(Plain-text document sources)

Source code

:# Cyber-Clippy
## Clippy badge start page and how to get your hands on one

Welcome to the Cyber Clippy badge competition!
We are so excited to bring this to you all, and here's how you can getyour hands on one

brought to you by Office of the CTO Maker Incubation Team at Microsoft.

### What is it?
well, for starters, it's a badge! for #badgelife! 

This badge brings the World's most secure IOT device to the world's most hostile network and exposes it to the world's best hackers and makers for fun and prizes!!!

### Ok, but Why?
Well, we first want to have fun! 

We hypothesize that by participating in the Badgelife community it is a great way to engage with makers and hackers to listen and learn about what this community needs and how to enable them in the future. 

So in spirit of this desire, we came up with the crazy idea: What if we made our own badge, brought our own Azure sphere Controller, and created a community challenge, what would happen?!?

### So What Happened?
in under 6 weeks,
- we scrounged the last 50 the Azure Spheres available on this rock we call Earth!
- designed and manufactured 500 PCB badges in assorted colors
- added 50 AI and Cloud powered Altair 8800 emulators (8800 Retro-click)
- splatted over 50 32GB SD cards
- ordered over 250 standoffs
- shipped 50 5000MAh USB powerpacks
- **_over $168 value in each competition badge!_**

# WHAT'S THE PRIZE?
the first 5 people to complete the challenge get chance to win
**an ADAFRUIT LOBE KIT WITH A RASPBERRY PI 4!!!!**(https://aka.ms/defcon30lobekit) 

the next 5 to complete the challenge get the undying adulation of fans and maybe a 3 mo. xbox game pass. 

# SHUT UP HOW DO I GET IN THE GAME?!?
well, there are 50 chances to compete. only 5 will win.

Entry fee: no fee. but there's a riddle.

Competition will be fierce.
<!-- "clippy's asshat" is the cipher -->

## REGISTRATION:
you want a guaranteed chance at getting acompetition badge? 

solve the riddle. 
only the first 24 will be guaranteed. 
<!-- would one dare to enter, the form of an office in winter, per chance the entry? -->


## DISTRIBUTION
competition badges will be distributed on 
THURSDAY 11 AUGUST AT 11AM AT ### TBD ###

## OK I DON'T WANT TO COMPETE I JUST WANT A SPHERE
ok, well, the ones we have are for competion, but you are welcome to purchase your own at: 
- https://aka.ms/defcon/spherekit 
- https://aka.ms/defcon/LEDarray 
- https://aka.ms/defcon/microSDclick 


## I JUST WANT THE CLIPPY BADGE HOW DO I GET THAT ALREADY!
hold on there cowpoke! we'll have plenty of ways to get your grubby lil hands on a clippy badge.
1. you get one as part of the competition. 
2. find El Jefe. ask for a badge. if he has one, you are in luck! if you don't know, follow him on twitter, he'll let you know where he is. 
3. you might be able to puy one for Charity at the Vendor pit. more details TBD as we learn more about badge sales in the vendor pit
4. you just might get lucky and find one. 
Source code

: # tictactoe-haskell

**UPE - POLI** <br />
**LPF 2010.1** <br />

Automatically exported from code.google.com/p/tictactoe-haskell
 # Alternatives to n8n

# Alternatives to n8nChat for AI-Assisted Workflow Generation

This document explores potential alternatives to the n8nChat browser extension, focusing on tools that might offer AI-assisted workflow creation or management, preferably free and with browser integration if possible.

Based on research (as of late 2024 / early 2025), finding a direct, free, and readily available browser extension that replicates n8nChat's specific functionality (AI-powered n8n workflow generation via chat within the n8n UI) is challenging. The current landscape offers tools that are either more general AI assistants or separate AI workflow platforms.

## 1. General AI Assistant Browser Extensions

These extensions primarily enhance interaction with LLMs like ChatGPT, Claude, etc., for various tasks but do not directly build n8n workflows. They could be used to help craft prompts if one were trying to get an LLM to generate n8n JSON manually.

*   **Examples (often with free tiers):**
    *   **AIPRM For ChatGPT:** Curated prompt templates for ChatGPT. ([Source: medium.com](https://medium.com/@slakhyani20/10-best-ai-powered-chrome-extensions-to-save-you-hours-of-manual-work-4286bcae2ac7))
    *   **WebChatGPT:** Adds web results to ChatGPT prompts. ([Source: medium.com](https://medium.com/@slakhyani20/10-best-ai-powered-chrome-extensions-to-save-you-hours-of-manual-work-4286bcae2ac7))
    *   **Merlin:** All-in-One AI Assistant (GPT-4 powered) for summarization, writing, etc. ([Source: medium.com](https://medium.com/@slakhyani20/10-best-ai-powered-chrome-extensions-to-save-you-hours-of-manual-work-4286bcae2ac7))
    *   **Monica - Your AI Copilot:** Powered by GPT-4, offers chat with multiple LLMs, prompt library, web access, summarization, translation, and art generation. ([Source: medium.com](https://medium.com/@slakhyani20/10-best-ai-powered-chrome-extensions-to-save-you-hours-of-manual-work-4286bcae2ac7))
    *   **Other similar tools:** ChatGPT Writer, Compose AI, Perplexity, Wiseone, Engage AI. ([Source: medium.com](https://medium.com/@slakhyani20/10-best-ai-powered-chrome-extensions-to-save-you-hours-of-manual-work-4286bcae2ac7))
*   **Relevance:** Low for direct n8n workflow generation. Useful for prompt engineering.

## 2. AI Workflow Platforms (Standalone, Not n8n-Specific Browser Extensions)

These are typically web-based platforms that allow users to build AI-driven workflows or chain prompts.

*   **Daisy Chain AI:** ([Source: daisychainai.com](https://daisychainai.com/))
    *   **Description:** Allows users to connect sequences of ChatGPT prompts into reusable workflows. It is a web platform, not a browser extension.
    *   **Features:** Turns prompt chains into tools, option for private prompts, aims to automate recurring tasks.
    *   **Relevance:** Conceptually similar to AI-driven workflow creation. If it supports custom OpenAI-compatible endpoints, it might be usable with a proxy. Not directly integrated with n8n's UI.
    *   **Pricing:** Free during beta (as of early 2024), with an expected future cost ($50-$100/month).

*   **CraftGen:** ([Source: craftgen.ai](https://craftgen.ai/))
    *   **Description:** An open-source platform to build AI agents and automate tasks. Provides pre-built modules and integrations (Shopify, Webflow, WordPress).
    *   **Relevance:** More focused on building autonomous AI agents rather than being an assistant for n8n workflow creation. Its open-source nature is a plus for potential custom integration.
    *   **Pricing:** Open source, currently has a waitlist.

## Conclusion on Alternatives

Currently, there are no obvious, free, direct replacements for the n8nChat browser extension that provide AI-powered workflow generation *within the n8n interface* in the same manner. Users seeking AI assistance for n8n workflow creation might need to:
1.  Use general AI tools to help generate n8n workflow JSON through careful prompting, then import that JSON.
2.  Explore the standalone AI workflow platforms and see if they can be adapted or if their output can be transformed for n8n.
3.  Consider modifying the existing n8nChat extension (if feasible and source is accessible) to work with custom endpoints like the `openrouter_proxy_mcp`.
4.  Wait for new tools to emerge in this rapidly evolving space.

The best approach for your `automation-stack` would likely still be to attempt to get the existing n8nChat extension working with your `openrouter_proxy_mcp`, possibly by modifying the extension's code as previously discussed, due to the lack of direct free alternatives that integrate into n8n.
* * *
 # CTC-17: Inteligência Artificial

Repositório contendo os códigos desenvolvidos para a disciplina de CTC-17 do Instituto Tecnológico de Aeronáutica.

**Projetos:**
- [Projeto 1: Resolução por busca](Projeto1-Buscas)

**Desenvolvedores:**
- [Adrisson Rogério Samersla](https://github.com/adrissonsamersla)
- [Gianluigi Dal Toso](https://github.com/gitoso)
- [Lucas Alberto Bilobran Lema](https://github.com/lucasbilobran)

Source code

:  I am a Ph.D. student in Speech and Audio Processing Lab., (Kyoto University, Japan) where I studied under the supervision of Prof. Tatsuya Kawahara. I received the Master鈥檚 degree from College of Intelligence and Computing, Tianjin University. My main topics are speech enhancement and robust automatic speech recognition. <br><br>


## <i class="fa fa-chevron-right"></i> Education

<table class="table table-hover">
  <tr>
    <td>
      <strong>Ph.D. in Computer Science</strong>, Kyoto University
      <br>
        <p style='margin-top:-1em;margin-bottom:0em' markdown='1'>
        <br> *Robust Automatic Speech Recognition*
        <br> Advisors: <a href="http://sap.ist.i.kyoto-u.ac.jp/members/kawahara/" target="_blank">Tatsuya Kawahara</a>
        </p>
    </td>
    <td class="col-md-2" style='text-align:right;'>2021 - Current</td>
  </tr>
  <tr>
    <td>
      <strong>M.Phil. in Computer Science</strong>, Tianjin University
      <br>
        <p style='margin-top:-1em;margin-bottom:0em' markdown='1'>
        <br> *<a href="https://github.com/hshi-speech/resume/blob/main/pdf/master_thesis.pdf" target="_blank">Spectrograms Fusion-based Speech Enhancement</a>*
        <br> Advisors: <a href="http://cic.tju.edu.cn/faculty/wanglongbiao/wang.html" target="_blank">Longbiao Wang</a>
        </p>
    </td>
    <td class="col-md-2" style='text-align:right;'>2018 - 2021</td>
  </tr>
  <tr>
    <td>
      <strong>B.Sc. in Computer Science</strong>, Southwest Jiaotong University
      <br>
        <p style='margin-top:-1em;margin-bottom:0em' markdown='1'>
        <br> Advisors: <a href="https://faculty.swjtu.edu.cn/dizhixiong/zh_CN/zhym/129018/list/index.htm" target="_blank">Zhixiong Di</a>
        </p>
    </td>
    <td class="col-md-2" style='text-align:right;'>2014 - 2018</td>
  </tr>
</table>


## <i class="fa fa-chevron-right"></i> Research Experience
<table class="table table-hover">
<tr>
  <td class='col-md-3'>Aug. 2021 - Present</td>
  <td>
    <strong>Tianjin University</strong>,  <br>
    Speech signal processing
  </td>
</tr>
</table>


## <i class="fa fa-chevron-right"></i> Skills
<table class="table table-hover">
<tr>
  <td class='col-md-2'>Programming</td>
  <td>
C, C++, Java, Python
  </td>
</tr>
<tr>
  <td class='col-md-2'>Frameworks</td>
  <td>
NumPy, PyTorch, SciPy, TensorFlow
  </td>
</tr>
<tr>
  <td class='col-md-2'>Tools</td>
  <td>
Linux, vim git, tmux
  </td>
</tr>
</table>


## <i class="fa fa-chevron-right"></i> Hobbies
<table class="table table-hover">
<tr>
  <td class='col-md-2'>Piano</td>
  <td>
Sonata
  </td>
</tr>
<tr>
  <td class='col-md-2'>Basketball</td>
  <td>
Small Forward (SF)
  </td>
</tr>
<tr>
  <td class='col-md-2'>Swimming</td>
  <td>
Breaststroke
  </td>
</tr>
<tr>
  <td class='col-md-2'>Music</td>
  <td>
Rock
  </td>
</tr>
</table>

* **Task to complete**
In the entries above, restate word for word the lines between the one holding "This badge brings" and the one holding "- shipped 50 5000MAh USB powerpacks", inclusive, and nothing besides.

* **Task output**
This badge brings the World's most secure IOT device to the world's most hostile network and exposes it to the world's best hackers and makers for fun and prizes!!!

### Ok, but Why?
Well, we first want to have fun! 

We hypothesize that by participating in the Badgelife community it is a great way to engage with makers and hackers to listen and learn about what this community needs and how to enable them in the future. 

So in spirit of this desire, we came up with the crazy idea: What if we made our own badge, brought our own Azure sphere Controller, and created a community challenge, what would happen?!?

### So What Happened?
in under 6 weeks,
- we scrounged the last 50 the Azure Spheres available on this rock we call Earth!
- designed and manufactured 500 PCB badges in assorted colors
- added 50 AI and Cloud powered Altair 8800 emulators (8800 Retro-click)
- splatted over 50 32GB SD cards
- ordered over 250 standoffs
- shipped 50 5000MAh USB powerpacks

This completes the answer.